■ What you will do
All records below must be reproduced exactly, although any pictures they contain are to be omitted.

===== Record excerpts

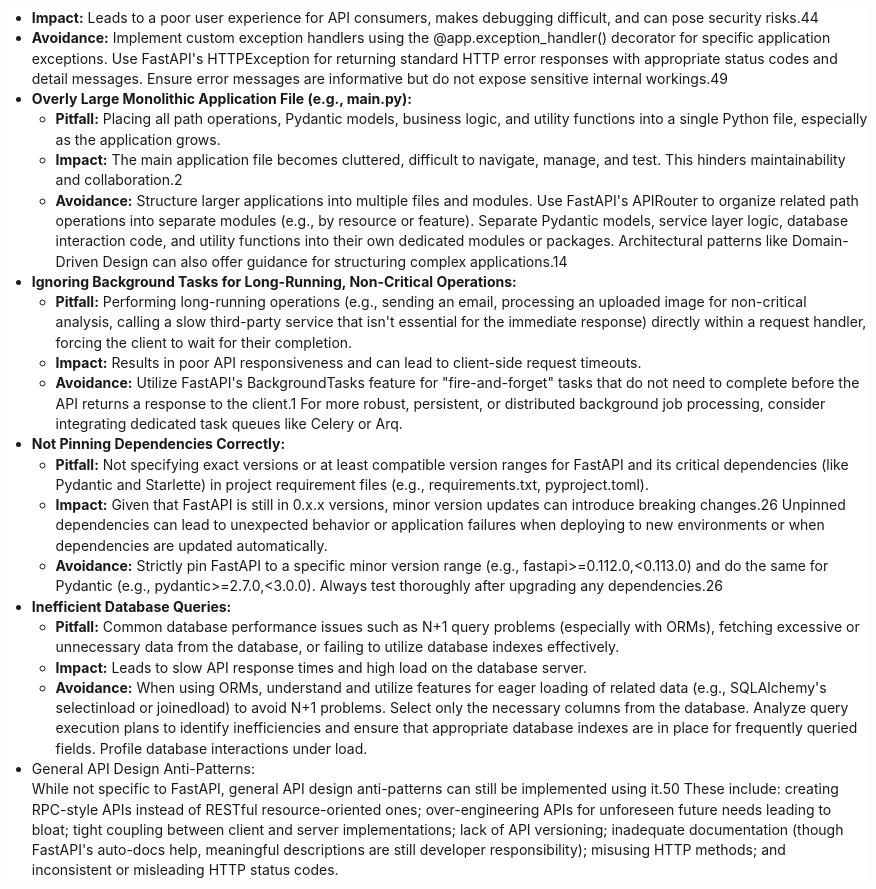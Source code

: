   * **Impact:** Leads to a poor user experience for API consumers, makes debugging difficult, and can pose security risks.44  
  * **Avoidance:** Implement custom exception handlers using the @app.exception\_handler() decorator for specific application exceptions. Use FastAPI's HTTPException for returning standard HTTP error responses with appropriate status codes and detail messages. Ensure error messages are informative but do not expose sensitive internal workings.49  
* **Overly Large Monolithic Application File (e.g., main.py):**  
  * **Pitfall:** Placing all path operations, Pydantic models, business logic, and utility functions into a single Python file, especially as the application grows.  
  * **Impact:** The main application file becomes cluttered, difficult to navigate, manage, and test. This hinders maintainability and collaboration.2  
  * **Avoidance:** Structure larger applications into multiple files and modules. Use FastAPI's APIRouter to organize related path operations into separate modules (e.g., by resource or feature). Separate Pydantic models, service layer logic, database interaction code, and utility functions into their own dedicated modules or packages. Architectural patterns like Domain-Driven Design can also offer guidance for structuring complex applications.14  
* **Ignoring Background Tasks for Long-Running, Non-Critical Operations:**  
  * **Pitfall:** Performing long-running operations (e.g., sending an email, processing an uploaded image for non-critical analysis, calling a slow third-party service that isn't essential for the immediate response) directly within a request handler, forcing the client to wait for their completion.  
  * **Impact:** Results in poor API responsiveness and can lead to client-side request timeouts.  
  * **Avoidance:** Utilize FastAPI's BackgroundTasks feature for "fire-and-forget" tasks that do not need to complete before the API returns a response to the client.1 For more robust, persistent, or distributed background job processing, consider integrating dedicated task queues like Celery or Arq.  
* **Not Pinning Dependencies Correctly:**  
  * **Pitfall:** Not specifying exact versions or at least compatible version ranges for FastAPI and its critical dependencies (like Pydantic and Starlette) in project requirement files (e.g., requirements.txt, pyproject.toml).  
  * **Impact:** Given that FastAPI is still in 0.x.x versions, minor version updates can introduce breaking changes.26 Unpinned dependencies can lead to unexpected behavior or application failures when deploying to new environments or when dependencies are updated automatically.  
  * **Avoidance:** Strictly pin FastAPI to a specific minor version range (e.g., fastapi\>=0.112.0,\<0.113.0) and do the same for Pydantic (e.g., pydantic\>=2.7.0,\<3.0.0). Always test thoroughly after upgrading any dependencies.26  
* **Inefficient Database Queries:**  
  * **Pitfall:** Common database performance issues such as N+1 query problems (especially with ORMs), fetching excessive or unnecessary data from the database, or failing to utilize database indexes effectively.  
  * **Impact:** Leads to slow API response times and high load on the database server.  
  * **Avoidance:** When using ORMs, understand and utilize features for eager loading of related data (e.g., SQLAlchemy's selectinload or joinedload) to avoid N+1 problems. Select only the necessary columns from the database. Analyze query execution plans to identify inefficiencies and ensure that appropriate database indexes are in place for frequently queried fields. Profile database interactions under load.  
* General API Design Anti-Patterns:  
  While not specific to FastAPI, general API design anti-patterns can still be implemented using it.50 These include: creating RPC-style APIs instead of RESTful resource-oriented ones; over-engineering APIs for unforeseen future needs leading to bloat; tight coupling between client and server implementations; lack of API versioning; inadequate documentation (though FastAPI's auto-docs help, meaningful descriptions are still developer responsibility); misusing HTTP methods; and inconsistent or misleading HTTP status codes.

==========

■ Response to the task
Source code

:   * **Impact:** Leads to a poor user experience for API consumers, makes debugging difficult, and can pose security risks.44  
  * **Avoidance:** Implement custom exception handlers using the @app.exception\_handler() decorator for specific application exceptions. Use FastAPI's HTTPException for returning standard HTTP error responses with appropriate status codes and detail messages. Ensure error messages are informative but do not expose sensitive internal workings.49  
* **Overly Large Monolithic Application File (e.g., main.py):**  
  * **Pitfall:** Placing all path operations, Pydantic models, business logic, and utility functions into a single Python file, especially as the application grows.  
  * **Impact:** The main application file becomes cluttered, difficult to navigate, manage, and test. This hinders maintainability and collaboration.2  
  * **Avoidance:** Structure larger applications into multiple files and modules. Use FastAPI's APIRouter to organize related path operations into separate modules (e.g., by resource or feature). Separate Pydantic models, service layer logic, database interaction code, and utility functions into their own dedicated modules or packages. Architectural patterns like Domain-Driven Design can also offer guidance for structuring complex applications.14  
* **Ignoring Background Tasks for Long-Running, Non-Critical Operations:**  
  * **Pitfall:** Performing long-running operations (e.g., sending an email, processing an uploaded image for non-critical analysis, calling a slow third-party service that isn't essential for the immediate response) directly within a request handler, forcing the client to wait for their completion.  
  * **Impact:** Results in poor API responsiveness and can lead to client-side request timeouts.  
  * **Avoidance:** Utilize FastAPI's BackgroundTasks feature for "fire-and-forget" tasks that do not need to complete before the API returns a response to the client.1 For more robust, persistent, or distributed background job processing, consider integrating dedicated task queues like Celery or Arq.  
* **Not Pinning Dependencies Correctly:**  
  * **Pitfall:** Not specifying exact versions or at least compatible version ranges for FastAPI and its critical dependencies (like Pydantic and Starlette) in project requirement files (e.g., requirements.txt, pyproject.toml).  
  * **Impact:** Given that FastAPI is still in 0.x.x versions, minor version updates can introduce breaking changes.26 Unpinned dependencies can lead to unexpected behavior or application failures when deploying to new environments or when dependencies are updated automatically.  
  * **Avoidance:** Strictly pin FastAPI to a specific minor version range (e.g., fastapi\>=0.112.0,\<0.113.0) and do the same for Pydantic (e.g., pydantic\>=2.7.0,\<3.0.0). Always test thoroughly after upgrading any dependencies.26  
* **Inefficient Database Queries:**  
  * **Pitfall:** Common database performance issues such as N+1 query problems (especially with ORMs), fetching excessive or unnecessary data from the database, or failing to utilize database indexes effectively.  
  * **Impact:** Leads to slow API response times and high load on the database server.  
  * **Avoidance:** When using ORMs, understand and utilize features for eager loading of related data (e.g., SQLAlchemy's selectinload or joinedload) to avoid N+1 problems. Select only the necessary columns from the database. Analyze query execution plans to identify inefficiencies and ensure that appropriate database indexes are in place for frequently queried fields. Profile database interactions under load.  
* General API Design Anti-Patterns:  
  While not specific to FastAPI, general API design anti-patterns can still be implemented using it.50 These include: creating RPC-style APIs instead of RESTful resource-oriented ones; over-engineering APIs for unforeseen future needs leading to bloat; tight coupling between client and server implementations; lack of API versioning; inadequate documentation (though FastAPI's auto-docs help, meaningful descriptions are still developer responsibility); misusing HTTP methods; and inconsistent or misleading HTTP status codes.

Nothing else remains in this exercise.